*YOUR ASSIGNMENT*
From the first line to the last, retype everything below exactly, minus the pictures.

*SUPPLIED MATERIAL*
· · ·
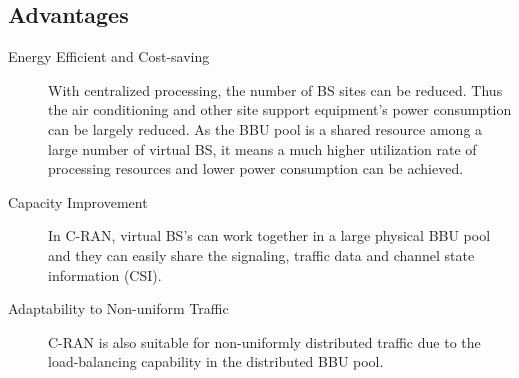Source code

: \documentclass{article}
\begin{document}
\subsection{Advantages}

\begin{description}
    
    \item [Energy Efficient and Cost-saving] With centralized processing, 
    the number of BS 
    sites can be reduced. Thus the air conditioning and other site support 
    equipment's power consumption can be largely reduced. As the BBU pool 
    is a shared resource among a large number of virtual BS, it means a 
    much higher utilization rate of processing resources and lower power 
    consumption can be achieved.
    
    \item [Capacity Improvement] In C-RAN, virtual BS's can work together 
    in a large physical BBU pool and they can easily share the signaling, 
    traffic data and channel state information (CSI). 
    
    \item [Adaptability to Non-uniform Traffic] C-RAN is also suitable for 
    non-uniformly distributed traffic due to the load-balancing
    capability in the distributed BBU pool.
    
\end{description}




\printbibliography[heading=subbibliography]
\end{document}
· · ·
*OUTPUT OF THE EXERCISE*
Source code

: \documentclass{article}
\begin{document}
\subsection{Advantages}

\begin{description}
    
    \item [Energy Efficient and Cost-saving] With centralized processing, 
    the number of BS 
    sites can be reduced. Thus the air conditioning and other site support 
    equipment's power consumption can be largely reduced. As the BBU pool 
    is a shared resource among a large number of virtual BS, it means a 
    much higher utilization rate of processing resources and lower power 
    consumption can be achieved.
    
    \item [Capacity Improvement] In C-RAN, virtual BS's can work together 
    in a large physical BBU pool and they can easily share the signaling, 
    traffic data and channel state information (CSI). 
    
    \item [Adaptability to Non-uniform Traffic] C-RAN is also suitable for 
    non-uniformly distributed traffic due to the load-balancing
    capability in the distributed BBU pool.
    
\end{description}




\printbibliography[heading=subbibliography]
\end{document}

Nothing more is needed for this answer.